Jean-Pierre’s dreamlike and playful style has set him apart as a visionary storyteller and as one of cinema’s great auteurs. Born in Roanne, France, Jean-Pierre's cinematic career began in animation as a self-taught artist and filmmaker, developing his distinct visual signatures of painterly frames, sweeping with vibrant color, accentuating his emotive characters.
Jean-Pierre’s first film as a writer-director, Delicatessen, delighted international audiences with its originality. His fantastical follow-up, The City of Lost Children, nominated for the Palme d'Or, displayed an entirely different dimension of Jean-Pierre’s vivid imagination. With his beloved and influential film Amélie, Jean-Pierre filmed Paris like no other filmmaker before him, erasing the lines separating real life from dream-life, fantasy from fanciful romance, capturing the hearts of audiences around the world, along with five Academy Award nominations.
Jean-Pierre’s unforgettable films present a world always in motion, filled with whimsical characters choreographed to the poetic rhythms of love, and life lived to its fullest.
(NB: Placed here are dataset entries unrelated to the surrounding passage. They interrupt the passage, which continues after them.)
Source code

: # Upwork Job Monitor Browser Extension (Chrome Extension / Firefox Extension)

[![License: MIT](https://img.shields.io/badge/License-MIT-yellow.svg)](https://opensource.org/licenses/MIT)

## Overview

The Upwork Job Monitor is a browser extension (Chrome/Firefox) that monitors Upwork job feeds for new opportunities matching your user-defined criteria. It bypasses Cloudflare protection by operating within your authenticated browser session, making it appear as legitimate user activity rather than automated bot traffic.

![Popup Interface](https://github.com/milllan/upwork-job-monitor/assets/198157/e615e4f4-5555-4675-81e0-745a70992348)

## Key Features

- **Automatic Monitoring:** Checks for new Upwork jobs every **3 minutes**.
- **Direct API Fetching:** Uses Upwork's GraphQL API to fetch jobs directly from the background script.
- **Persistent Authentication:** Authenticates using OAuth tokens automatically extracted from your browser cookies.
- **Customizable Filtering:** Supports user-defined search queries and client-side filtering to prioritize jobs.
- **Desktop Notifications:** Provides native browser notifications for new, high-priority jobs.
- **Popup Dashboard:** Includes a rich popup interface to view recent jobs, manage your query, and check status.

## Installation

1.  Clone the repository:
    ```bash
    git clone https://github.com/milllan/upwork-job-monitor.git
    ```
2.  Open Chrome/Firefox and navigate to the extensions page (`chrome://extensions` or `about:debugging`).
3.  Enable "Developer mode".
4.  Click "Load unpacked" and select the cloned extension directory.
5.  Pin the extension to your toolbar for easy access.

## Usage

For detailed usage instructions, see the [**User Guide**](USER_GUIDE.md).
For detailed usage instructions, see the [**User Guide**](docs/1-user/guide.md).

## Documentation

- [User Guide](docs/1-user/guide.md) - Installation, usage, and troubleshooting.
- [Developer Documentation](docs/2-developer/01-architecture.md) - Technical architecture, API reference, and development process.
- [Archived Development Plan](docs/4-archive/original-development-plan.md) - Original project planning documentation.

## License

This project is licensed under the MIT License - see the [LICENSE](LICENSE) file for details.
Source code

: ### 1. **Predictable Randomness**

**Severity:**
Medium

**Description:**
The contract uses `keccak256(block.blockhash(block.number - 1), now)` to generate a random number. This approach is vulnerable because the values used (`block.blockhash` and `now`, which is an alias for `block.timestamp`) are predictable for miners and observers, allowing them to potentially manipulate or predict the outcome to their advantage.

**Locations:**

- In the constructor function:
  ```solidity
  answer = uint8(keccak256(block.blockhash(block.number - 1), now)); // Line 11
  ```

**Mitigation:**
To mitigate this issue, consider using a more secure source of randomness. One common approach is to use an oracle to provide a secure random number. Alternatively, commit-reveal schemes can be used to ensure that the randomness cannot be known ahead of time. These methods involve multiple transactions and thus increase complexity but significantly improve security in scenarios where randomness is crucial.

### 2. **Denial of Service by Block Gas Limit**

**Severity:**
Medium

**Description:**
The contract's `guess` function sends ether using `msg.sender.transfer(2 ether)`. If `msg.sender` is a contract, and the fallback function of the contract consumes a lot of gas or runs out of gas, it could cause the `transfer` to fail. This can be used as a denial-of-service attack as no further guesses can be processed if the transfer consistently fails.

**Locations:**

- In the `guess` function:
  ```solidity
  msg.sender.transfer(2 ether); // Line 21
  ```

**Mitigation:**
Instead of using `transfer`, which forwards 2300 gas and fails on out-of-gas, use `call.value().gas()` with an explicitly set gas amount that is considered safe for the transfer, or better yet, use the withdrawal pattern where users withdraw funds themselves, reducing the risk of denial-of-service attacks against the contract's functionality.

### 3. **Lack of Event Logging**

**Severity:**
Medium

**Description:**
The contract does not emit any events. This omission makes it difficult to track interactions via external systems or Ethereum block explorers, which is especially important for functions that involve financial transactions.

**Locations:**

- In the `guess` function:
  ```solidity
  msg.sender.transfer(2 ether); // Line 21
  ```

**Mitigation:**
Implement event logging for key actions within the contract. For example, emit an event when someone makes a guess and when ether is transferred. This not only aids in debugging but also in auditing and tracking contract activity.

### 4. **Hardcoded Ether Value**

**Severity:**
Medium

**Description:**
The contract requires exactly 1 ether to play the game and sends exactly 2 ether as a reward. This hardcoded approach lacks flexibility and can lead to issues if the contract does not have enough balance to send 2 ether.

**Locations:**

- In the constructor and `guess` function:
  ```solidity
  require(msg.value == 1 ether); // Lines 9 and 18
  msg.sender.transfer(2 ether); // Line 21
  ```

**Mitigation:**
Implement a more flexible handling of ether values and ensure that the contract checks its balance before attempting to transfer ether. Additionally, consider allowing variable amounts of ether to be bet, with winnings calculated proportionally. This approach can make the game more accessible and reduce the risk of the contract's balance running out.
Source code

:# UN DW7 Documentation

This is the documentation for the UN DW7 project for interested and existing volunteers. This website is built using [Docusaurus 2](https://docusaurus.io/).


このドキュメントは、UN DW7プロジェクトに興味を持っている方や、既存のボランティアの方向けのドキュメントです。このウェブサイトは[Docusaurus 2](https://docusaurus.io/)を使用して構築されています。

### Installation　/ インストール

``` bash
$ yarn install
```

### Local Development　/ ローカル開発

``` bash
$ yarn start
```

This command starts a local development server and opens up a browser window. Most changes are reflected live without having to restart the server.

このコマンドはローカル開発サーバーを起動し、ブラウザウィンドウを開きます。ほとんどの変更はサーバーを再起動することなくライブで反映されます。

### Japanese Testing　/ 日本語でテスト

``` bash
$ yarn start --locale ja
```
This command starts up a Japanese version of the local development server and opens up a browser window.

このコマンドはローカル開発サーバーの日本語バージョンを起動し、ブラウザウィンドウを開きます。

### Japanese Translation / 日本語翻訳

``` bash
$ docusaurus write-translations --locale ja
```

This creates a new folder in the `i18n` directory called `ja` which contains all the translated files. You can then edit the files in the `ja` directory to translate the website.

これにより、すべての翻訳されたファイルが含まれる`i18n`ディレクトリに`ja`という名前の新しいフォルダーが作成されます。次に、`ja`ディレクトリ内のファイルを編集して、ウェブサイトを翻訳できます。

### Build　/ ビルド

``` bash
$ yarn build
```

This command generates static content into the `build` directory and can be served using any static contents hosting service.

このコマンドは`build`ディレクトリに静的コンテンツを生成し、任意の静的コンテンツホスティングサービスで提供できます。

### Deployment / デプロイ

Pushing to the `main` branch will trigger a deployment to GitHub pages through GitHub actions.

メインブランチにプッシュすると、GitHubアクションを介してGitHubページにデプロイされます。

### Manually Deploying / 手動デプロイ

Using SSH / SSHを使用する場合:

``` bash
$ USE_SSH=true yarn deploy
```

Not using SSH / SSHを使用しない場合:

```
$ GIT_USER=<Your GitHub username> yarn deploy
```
Through all of his films, which include the Academy Award nominated A Very Long Engagement, The Young and Prodigious T.S. Spivet, Jean-Pierre does not so much capture reality, but instead – to use his own words – modifies it. Jean-Pierre's newest film for Netflix, BigBug, focuses on a group of bickering suburbanites trapped at home by their well-intentioned household robots during an A.I. uprising. Jean-Pierre is next preparing to direct his adaptation of Valérie Perrin’s international literary sensation Fresh Water for Flowers for Netflix.
A prolific commercial director, Jean-Pierre has helmed campaigns featuring his romantically mischievous style for clients that have included Chanel, Ikea, Verizon Wireless, Milka, Commonwealth Bank, Lavazza, Qualcomm, Renault, Peugeot, Cailler, BNP, EDF and Marriott. Jean-Pierre’s newest spot “Seen”, for Netflix France celebrates streaming television and cinema’s ability to connect audiences emotionally, and sometimes, literally.